Maximiliano Martin Vicente, professor de Realidade Sócio-Econômica e Política Brasileira Contemporânea na Unesp, aponta que políticas públicas devem combater as carências de infraestrutura e a situação social dos setores mais vulneráveis. Medidas preventivas simples contra o coronavírus, como lavar as mãos e evitar aglomerações, não abrangem a grande parcela da população que não recebe água limpa e conta apenas com transporte público lotado. Momentos como o da pandemia deixam evidente o abismo social no Brasil e como a falta dessas políticas é fatal para os brasileiros que dependem totalmente delas. 

A população carente está mais vulnerável a doenças contagiosas, assim como ocorreu durante a gripe espanhola e ainda ocorre durante a pandemia da covid-19 (Foto: Reprodução)

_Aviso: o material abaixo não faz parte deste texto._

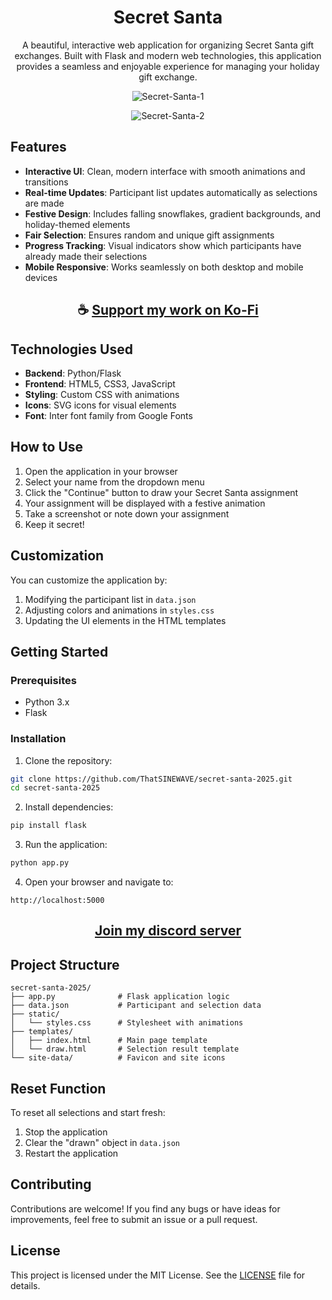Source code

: <div align="center">

# Secret Santa

A beautiful, interactive web application for organizing Secret Santa gift exchanges. Built with Flask and modern web technologies, this application provides a seamless and enjoyable experience for managing your holiday gift exchange.

![Secret-Santa-1](https://github.com/user-attachments/assets/db8a5039-b0ce-4e49-b257-18a07b104163)

![Secret-Santa-2](https://github.com/user-attachments/assets/cf69df02-6a01-4a60-9fed-5d8484c7c030)

</div>

## Features

- **Interactive UI**: Clean, modern interface with smooth animations and transitions
- **Real-time Updates**: Participant list updates automatically as selections are made
- **Festive Design**: Includes falling snowflakes, gradient backgrounds, and holiday-themed elements
- **Fair Selection**: Ensures random and unique gift assignments
- **Progress Tracking**: Visual indicators show which participants have already made their selections
- **Mobile Responsive**: Works seamlessly on both desktop and mobile devices

<div align="center">

## ☕ [Support my work on Ko-Fi](https://ko-fi.com/thatsinewave)

</div>

## Technologies Used

- **Backend**: Python/Flask
- **Frontend**: HTML5, CSS3, JavaScript
- **Styling**: Custom CSS with animations
- **Icons**: SVG icons for visual elements
- **Font**: Inter font family from Google Fonts

## How to Use

1. Open the application in your browser
2. Select your name from the dropdown menu
3. Click the "Continue" button to draw your Secret Santa assignment
4. Your assignment will be displayed with a festive animation
5. Take a screenshot or note down your assignment
6. Keep it secret!

## Customization

You can customize the application by:

1. Modifying the participant list in `data.json`
2. Adjusting colors and animations in `styles.css`
3. Updating the UI elements in the HTML templates

## Getting Started

### Prerequisites

- Python 3.x
- Flask

### Installation

1. Clone the repository:
```bash
git clone https://github.com/ThatSINEWAVE/secret-santa-2025.git
cd secret-santa-2025
```

2. Install dependencies:
```bash
pip install flask
```

3. Run the application:
```bash
python app.py
```

4. Open your browser and navigate to:
```
http://localhost:5000
```

<div align="center">

## [Join my discord server](https://discord.gg/2nHHHBWNDw)

</div>

## Project Structure

```
secret-santa-2025/
├── app.py              # Flask application logic
├── data.json           # Participant and selection data
├── static/
│   └── styles.css      # Stylesheet with animations
├── templates/
│   ├── index.html      # Main page template
│   └── draw.html       # Selection result template
└── site-data/          # Favicon and site icons
```

## Reset Function

To reset all selections and start fresh:

1. Stop the application
2. Clear the "drawn" object in `data.json`
3. Restart the application

## Contributing
Contributions are welcome! If you find any bugs or have ideas for improvements, feel free to submit an issue or a pull request.

## License
This project is licensed under the MIT License. See the [LICENSE](LICENSE) file for details.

A gripe espanhola atingiu o Brasil em uma época em que a criação do Ministério da Saúde e do Sistema Único de Saúde (SUS) ainda estavam longe de acontecer. Parte da ajuda chegava de instituições como a Fiocruz, dirigida na época pelo Dr. Carlos Chagas, que implantou cinco hospitais de emergência e 27 pontos de atendimento no Rio de Janeiro. Mesmo após mudanças nas políticas de atendimento à população, Maximiliano ressalta que o despreparo da saúde pública para atender a população ainda é marcante. O professor acredita que uma das possíveis consequências políticas e socioculturais da crise do novo coronavírus será o resgate das finalidades e prioridades do papel do Estado.

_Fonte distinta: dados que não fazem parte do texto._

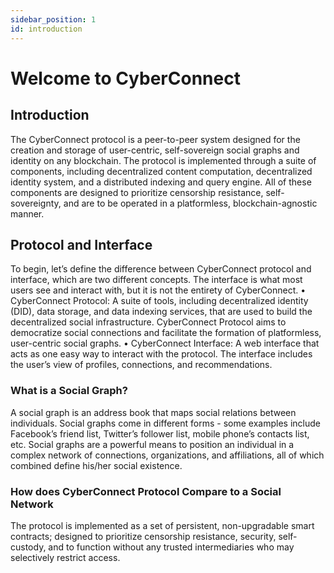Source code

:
 ```yaml
---
sidebar_position: 1
id: introduction
---
```


# Welcome to CyberConnect

## Introduction

The CyberConnect protocol is a peer-to-peer system designed for the creation and storage of user-centric, self-sovereign social graphs and identity on any blockchain. The protocol is implemented through a suite of components, including decentralized content computation, decentralized identity system, and a distributed indexing and query engine. All of these components are designed to prioritize censorship resistance, self-sovereignty, and are to be operated in a platformless, blockchain-agnostic manner. 

## Protocol and Interface
To begin, let’s define the difference between CyberConnect protocol and interface, which are two different concepts. The interface is what most users see and interact with, but it is not the entirety of CyberConnect. 
•	CyberConnect Protocol: A suite of tools, including decentralized identity (DID), data storage, and data indexing services, that are used to build the decentralized social infrastructure. CyberConnect Protocol aims to democratize social connections and facilitate the formation of platformless, user-centric social graphs.
•	CyberConnect Interface: A web interface that acts as one easy way to interact with the protocol. The interface includes the user’s view of profiles, connections, and recommendations. 

### What is a **Social Graph**?

A social graph is an address book that maps social relations between individuals. 
Social graphs come in different forms - some examples include Facebook’s friend list, Twitter’s follower list, mobile phone’s contacts list, etc. Social graphs are a powerful means to position an individual in a complex network of connections, organizations, and affiliations, all of which combined define his/her social existence. 


### How does CyberConnect Protocol Compare to a Social Network
 
The protocol is implemented as a set of persistent, non-upgradable smart contracts; designed to prioritize censorship resistance, security, self-custody, and to function without any trusted intermediaries who may selectively restrict access.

Apesar das muitas semelhanças entre a crise da gripe espanhola e a do coronavírus, é importe ressaltar que nenhuma pandemia é igual a outra. O cenário atual ainda é incerto, mas as experiências anteriores deixaram lições valiosas. Cobrar governos por políticas públicas sempre foi essencial, mas agora mostra que é uma questão de sobrevivência.